Dataset entries
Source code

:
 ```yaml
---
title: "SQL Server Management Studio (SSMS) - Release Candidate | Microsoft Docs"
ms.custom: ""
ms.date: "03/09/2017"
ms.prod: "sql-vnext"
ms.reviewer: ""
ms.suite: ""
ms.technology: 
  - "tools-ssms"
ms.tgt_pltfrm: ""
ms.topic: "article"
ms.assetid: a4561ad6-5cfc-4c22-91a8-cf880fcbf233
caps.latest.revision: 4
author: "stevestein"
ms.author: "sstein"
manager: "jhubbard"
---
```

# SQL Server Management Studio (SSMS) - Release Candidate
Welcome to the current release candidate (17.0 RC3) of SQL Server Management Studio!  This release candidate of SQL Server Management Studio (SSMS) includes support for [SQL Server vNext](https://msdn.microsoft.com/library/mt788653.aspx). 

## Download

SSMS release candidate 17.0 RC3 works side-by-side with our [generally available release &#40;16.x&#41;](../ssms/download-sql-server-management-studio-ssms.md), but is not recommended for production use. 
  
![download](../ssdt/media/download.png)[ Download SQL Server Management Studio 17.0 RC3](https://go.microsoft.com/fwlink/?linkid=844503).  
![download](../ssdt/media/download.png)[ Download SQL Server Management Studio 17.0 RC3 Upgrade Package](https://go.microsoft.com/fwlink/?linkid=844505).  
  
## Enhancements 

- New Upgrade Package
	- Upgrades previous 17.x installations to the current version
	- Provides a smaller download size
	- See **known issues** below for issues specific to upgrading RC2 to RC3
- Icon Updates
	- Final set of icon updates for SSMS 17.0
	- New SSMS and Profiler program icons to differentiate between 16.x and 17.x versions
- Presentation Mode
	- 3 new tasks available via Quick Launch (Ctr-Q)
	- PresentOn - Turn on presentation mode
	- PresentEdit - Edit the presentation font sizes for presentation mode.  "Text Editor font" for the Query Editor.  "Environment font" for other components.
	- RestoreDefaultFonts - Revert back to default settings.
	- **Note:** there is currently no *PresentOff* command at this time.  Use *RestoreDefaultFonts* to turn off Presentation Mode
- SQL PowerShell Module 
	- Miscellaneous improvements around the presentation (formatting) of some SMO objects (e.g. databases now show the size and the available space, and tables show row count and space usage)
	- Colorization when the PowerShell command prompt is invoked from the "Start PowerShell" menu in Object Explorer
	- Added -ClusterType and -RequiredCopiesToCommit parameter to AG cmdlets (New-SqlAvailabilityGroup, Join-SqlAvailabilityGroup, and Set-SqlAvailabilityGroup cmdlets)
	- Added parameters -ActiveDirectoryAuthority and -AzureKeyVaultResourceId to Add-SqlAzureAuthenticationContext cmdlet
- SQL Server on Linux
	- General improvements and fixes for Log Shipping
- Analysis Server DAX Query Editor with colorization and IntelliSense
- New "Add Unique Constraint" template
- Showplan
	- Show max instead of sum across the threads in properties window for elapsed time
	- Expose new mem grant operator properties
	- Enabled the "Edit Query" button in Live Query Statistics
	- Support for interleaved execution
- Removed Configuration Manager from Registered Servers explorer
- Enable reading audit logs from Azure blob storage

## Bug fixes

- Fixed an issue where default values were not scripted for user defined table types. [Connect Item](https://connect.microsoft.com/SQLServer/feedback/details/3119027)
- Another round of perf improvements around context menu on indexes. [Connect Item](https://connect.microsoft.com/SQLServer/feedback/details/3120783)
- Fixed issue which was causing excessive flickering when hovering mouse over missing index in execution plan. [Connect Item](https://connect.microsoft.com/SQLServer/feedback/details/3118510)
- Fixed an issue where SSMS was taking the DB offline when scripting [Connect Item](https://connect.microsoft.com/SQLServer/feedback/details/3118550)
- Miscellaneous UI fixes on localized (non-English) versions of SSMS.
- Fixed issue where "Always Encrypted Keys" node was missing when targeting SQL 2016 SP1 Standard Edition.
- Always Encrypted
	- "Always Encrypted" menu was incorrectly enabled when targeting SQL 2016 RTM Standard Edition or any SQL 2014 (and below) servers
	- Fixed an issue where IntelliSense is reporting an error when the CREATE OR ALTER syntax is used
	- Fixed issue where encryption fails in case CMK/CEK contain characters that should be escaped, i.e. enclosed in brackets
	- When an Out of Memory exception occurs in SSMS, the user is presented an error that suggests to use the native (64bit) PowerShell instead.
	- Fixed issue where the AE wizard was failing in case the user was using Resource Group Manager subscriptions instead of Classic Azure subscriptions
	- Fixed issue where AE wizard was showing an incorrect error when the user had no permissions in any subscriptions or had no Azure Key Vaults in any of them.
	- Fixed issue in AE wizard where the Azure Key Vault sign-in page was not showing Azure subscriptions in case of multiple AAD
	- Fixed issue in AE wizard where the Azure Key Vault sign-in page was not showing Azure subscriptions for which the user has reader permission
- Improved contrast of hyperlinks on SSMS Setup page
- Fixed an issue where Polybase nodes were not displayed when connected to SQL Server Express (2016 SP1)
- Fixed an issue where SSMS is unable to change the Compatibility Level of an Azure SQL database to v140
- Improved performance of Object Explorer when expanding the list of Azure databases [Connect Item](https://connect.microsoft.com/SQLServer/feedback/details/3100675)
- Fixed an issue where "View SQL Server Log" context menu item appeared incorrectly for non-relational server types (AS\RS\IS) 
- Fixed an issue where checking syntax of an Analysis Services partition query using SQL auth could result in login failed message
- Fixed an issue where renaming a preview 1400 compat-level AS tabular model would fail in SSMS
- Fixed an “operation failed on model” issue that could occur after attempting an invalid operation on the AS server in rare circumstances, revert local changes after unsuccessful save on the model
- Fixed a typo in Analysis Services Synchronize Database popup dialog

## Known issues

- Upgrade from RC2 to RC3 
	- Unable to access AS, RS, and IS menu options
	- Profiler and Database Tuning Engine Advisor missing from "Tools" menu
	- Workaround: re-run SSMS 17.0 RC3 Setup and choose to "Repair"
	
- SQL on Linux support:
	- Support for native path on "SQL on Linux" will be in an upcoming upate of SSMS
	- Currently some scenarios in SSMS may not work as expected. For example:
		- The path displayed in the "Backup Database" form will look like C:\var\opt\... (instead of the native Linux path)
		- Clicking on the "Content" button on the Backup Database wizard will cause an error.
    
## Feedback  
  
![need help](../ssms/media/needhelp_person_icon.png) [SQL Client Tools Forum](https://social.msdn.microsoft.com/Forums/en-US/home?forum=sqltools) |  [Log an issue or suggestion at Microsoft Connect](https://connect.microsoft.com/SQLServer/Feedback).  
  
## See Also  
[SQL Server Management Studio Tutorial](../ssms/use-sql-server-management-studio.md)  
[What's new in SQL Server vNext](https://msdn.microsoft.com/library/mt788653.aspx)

Work task:
Return exactly the lines above from the line that has "- 3 new tasks" through the line that has "- Another round", inclusive, and nothing else.

Answer section:
	- 3 new tasks available via Quick Launch (Ctr-Q)
	- PresentOn - Turn on presentation mode
	- PresentEdit - Edit the presentation font sizes for presentation mode.  "Text Editor font" for the Query Editor.  "Environment font" for other components.
	- RestoreDefaultFonts - Revert back to default settings.
	- **Note:** there is currently no *PresentOff* command at this time.  Use *RestoreDefaultFonts* to turn off Presentation Mode
- SQL PowerShell Module 
	- Miscellaneous improvements around the presentation (formatting) of some SMO objects (e.g. databases now show the size and the available space, and tables show row count and space usage)
	- Colorization when the PowerShell command prompt is invoked from the "Start PowerShell" menu in Object Explorer
	- Added -ClusterType and -RequiredCopiesToCommit parameter to AG cmdlets (New-SqlAvailabilityGroup, Join-SqlAvailabilityGroup, and Set-SqlAvailabilityGroup cmdlets)
	- Added parameters -ActiveDirectoryAuthority and -AzureKeyVaultResourceId to Add-SqlAzureAuthenticationContext cmdlet
- SQL Server on Linux
	- General improvements and fixes for Log Shipping
- Analysis Server DAX Query Editor with colorization and IntelliSense
- New "Add Unique Constraint" template
- Showplan
	- Show max instead of sum across the threads in properties window for elapsed time
	- Expose new mem grant operator properties
	- Enabled the "Edit Query" button in Live Query Statistics
	- Support for interleaved execution
- Removed Configuration Manager from Registered Servers explorer
- Enable reading audit logs from Azure blob storage

## Bug fixes

- Fixed an issue where default values were not scripted for user defined table types. [Connect Item](https://connect.microsoft.com/SQLServer/feedback/details/3119027)
- Another round of perf improvements around context menu on indexes. [Connect Item](https://connect.microsoft.com/SQLServer/feedback/details/3120783)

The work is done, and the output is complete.